(Dataset entries)

# # # # #

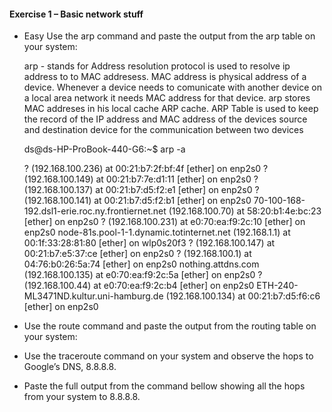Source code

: #### Exercise 1 – Basic network stuff


* Easy Use the arp command and paste the output from the arp table on your system:
  
  arp  - stands for Address resolution protocol is used to resolve ip address to to MAC addresess. MAC address is physical address of a device. Whenever a device needs to comunicate with another device on a local area network it needs MAC address for that device. arp stores MAC addreses in his local cache ARP cache. ARP Table is used to keep the record of the IP address and MAC address of the devices source and destination device for the communication between two devices

    ds@ds-HP-ProBook-440-G6:~$ arp -a

    ? (192.168.100.236) at 00:21:b7:2f:bf:4f [ether] on enp2s0
    ? (192.168.100.149) at 00:21:b7:7e:d1:11 [ether] on enp2s0
    ? (192.168.100.137) at 00:21:b7:d5:f2:e1 [ether] on enp2s0
    ? (192.168.100.141) at 00:21:b7:d5:f2:b1 [ether] on enp2s0
    70-100-168-192.dsl1-erie.roc.ny.frontiernet.net (192.168.100.70) at 58:20:b1:4e:bc:23 [ether] on enp2s0
    ? (192.168.100.231) at e0:70:ea:f9:2c:10 [ether] on enp2s0
    node-81s.pool-1-1.dynamic.totinternet.net (192.168.1.1) at 00:1f:33:28:81:80 [ether] on wlp0s20f3
    ? (192.168.100.147) at 00:21:b7:e5:37:ce [ether] on enp2s0
    ? (192.168.100.1) at 04:76:b0:26:5a:74 [ether] on enp2s0
    nothing.attdns.com (192.168.100.135) at e0:70:ea:f9:2c:5a [ether] on enp2s0
    ? (192.168.100.44) at e0:70:ea:f9:2c:b4 [ether] on enp2s0
    ETH-240-ML3471ND.kultur.uni-hamburg.de (192.168.100.134) at 00:21:b7:d5:f6:c6 [ether] on enp2s0


* Use the route command and paste the output from the routing table on your system: 
* Use the traceroute command on your system and observe the hops to Google’s DNS, 8.8.8.8. 
* Paste the full output from the command bellow showing all the hops from your system to 8.8.8.8. 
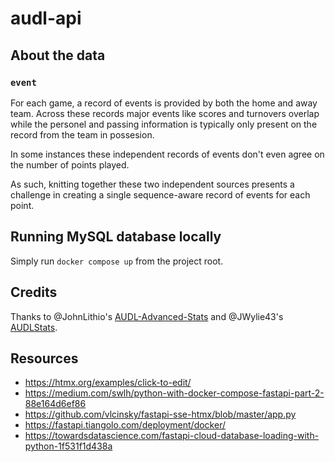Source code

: # audl-api

## About the data

### `event`

For each game, a record of events is provided by both the home and away team. Across these records major events like scores and turnovers overlap while the personel and passing information is typically only present on the record from the team in possesion.

In some instances these independent records of events don't even agree on the number of points played. 

As such, knitting together these two independent sources presents a challenge in creating a single sequence-aware record of events for each point.

## Running MySQL database locally
Simply run `docker compose up` from the project root.

## Credits
Thanks to @JohnLithio's [AUDL-Advanced-Stats](https://github.com/JohnLithio/AUDL-Advanced-Stats/blob/main/audl_advanced_stats/constants.py) and @JWylie43's [AUDLStats](https://github.cm/JWylie43/AUDLStats). 


## Resources 
- https://htmx.org/examples/click-to-edit/
- https://medium.com/swlh/python-with-docker-compose-fastapi-part-2-88e164d6ef86   
- https://github.com/vlcinsky/fastapi-sse-htmx/blob/master/app.py
- https://fastapi.tiangolo.com/deployment/docker/
- https://towardsdatascience.com/fastapi-cloud-database-loading-with-python-1f531f1d438a
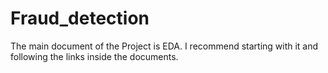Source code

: # Fraud_detection

The main document of the Project is EDA. I recommend starting with it and following the links inside the documents.
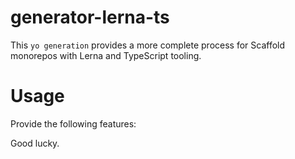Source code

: # generator-lerna-ts
This `yo generation` provides a more complete process for Scaffold monorepos with Lerna and TypeScript tooling.

# Usage
Provide the following features:

Good lucky.
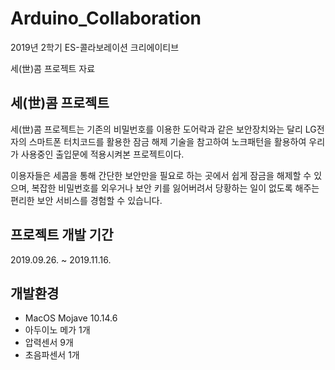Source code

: # Arduino_Collaboration
2019년 2학기 ES-콜라보레이션 크리에이티브

세(世)콤 프로젝트 자료


세(世)콤 프로젝트
-------------
세(世)콤 프로젝트는 기존의 비밀번호를 이용한 도어락과 같은 보안장치와는 달리 LG전자의 스마트폰 터치코드를 활용한 잠금 해제 기술을 참고하여 노크패턴을 활용하여 우리가 사용중인 출입문에 적용시켜본 프로젝트이다.

이용자들은 세콤을 통해 간단한 보안만을 필요로 하는 곳에서 쉽게 잠금을 해제할 수 있으며, 복잡한 비밀번호를 외우거나 보안 키를 잃어버려서 당황하는 일이 없도록 해주는 편리한 보안 서비스를 경험할 수 있습니다.


프로젝트 개발 기간
------
2019.09.26. ~ 2019.11.16.


개발환경
------
+ MacOS Mojave 10.14.6
+ 아두이노 메가 1개
+ 압력센서 9개
+ 초음파센서 1개


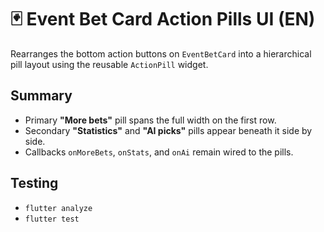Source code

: # 🃏 Event Bet Card Action Pills UI (EN)

Rearranges the bottom action buttons on `EventBetCard` into a hierarchical pill layout using the reusable `ActionPill` widget.

## Summary

- Primary **"More bets"** pill spans the full width on the first row.
- Secondary **"Statistics"** and **"AI picks"** pills appear beneath it side by side.
- Callbacks `onMoreBets`, `onStats`, and `onAi` remain wired to the pills.

## Testing

- `flutter analyze`
- `flutter test`
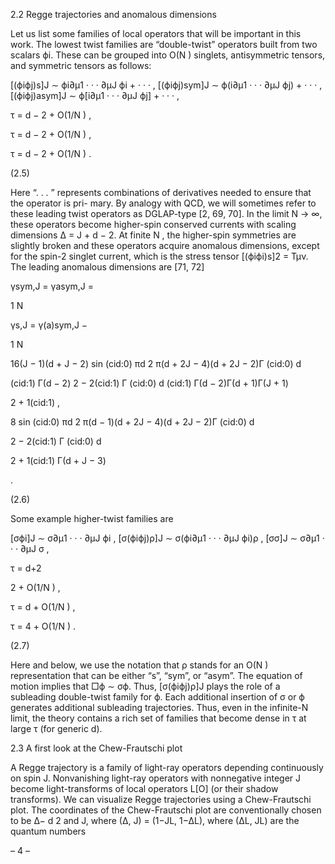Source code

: 2.2 Regge trajectories and anomalous dimensions

Let us list some families of local operators that will be important in this work. The lowest
twist families are “double-twist” operators built from two scalars ϕi. These can be grouped
into O(N ) singlets, antisymmetric tensors, and symmetric tensors as follows:

[(ϕiϕj)s]J ∼ ϕi∂µ1 · · · ∂µJ ϕi + · · · ,
[(ϕiϕj)sym]J ∼ ϕ(i∂µ1 · · · ∂µJ ϕj) + · · · ,
[(ϕiϕj)asym]J ∼ ϕ[i∂µ1 · · · ∂µJ ϕj] + · · · ,

τ = d − 2 + O(1/N ) ,

τ = d − 2 + O(1/N ) ,

τ = d − 2 + O(1/N ) .

(2.5)

Here “. . . ” represents combinations of derivatives needed to ensure that the operator is pri-
mary. By analogy with QCD, we will sometimes refer to these leading twist operators as
DGLAP-type [2, 69, 70]. In the limit N → ∞, these operators become higher-spin conserved
currents with scaling dimensions ∆ = J + d − 2. At finite N , the higher-spin symmetries
are slightly broken and these operators acquire anomalous dimensions, except for the spin-2
singlet current, which is the stress tensor [(ϕiϕi)s]2 = Tµν. The leading anomalous dimensions
are [71, 72]

γsym,J = γasym,J =

1
N

γs,J = γ(a)sym,J −

1
N

16(J − 1)(d + J − 2) sin (cid:0) πd
2
π(d + 2J − 4)(d + 2J − 2)Γ (cid:0) d

(cid:1) Γ(d − 2)
2 − 2(cid:1) Γ (cid:0) d
(cid:1) Γ(d − 2)Γ(d + 1)Γ(J + 1)

2 + 1(cid:1) ,

8 sin (cid:0) πd
2
π(d − 1)(d + 2J − 4)(d + 2J − 2)Γ (cid:0) d

2 − 2(cid:1) Γ (cid:0) d

2 + 1(cid:1) Γ(d + J − 3)

.

(2.6)

Some example higher-twist families are

[σϕi]J ∼ σ∂µ1 · · · ∂µJ ϕi ,
[σ(ϕiϕj)ρ]J ∼ σ(ϕi∂µ1 · · · ∂µJ ϕi)ρ ,
[σσ]J ∼ σ∂µ1 · · · ∂µJ σ ,

τ = d+2

2 + O(1/N ) ,

τ = d + O(1/N ) ,

τ = 4 + O(1/N ) .

(2.7)

Here and below, we use the notation that ρ stands for an O(N ) representation that can
be either “s”, “sym”, or “asym”. The equation of motion implies that □ϕ ∼ σϕ. Thus,
[σ(ϕiϕj)ρ]J plays the role of a subleading double-twist family for ϕ. Each additional insertion
of σ or ϕ generates additional subleading trajectories. Thus, even in the infinite-N limit, the
theory contains a rich set of families that become dense in τ at large τ (for generic d).

2.3 A first look at the Chew-Frautschi plot

A Regge trajectory is a family of light-ray operators depending continuously on spin J.
Nonvanishing light-ray operators with nonnegative integer J become light-transforms of local
operators L[O] (or their shadow transforms). We can visualize Regge trajectories using a
Chew-Frautschi plot. The coordinates of the Chew-Frautschi plot are conventionally chosen
to be ∆− d
2 and J, where (∆, J) = (1−JL, 1−∆L), where (∆L, JL) are the quantum numbers

– 4 –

# # # # #

WORK TO COMPLETE >> For the string "family", search the preceding data and copy every line that includes it.

SOLUTION TO THIS PROBLEM >>
[σ(ϕiϕj)ρ]J plays the role of a subleading double-twist family for ϕ. Each additional insertion
A Regge trajectory is a family of light-ray operators depending continuously on spin J.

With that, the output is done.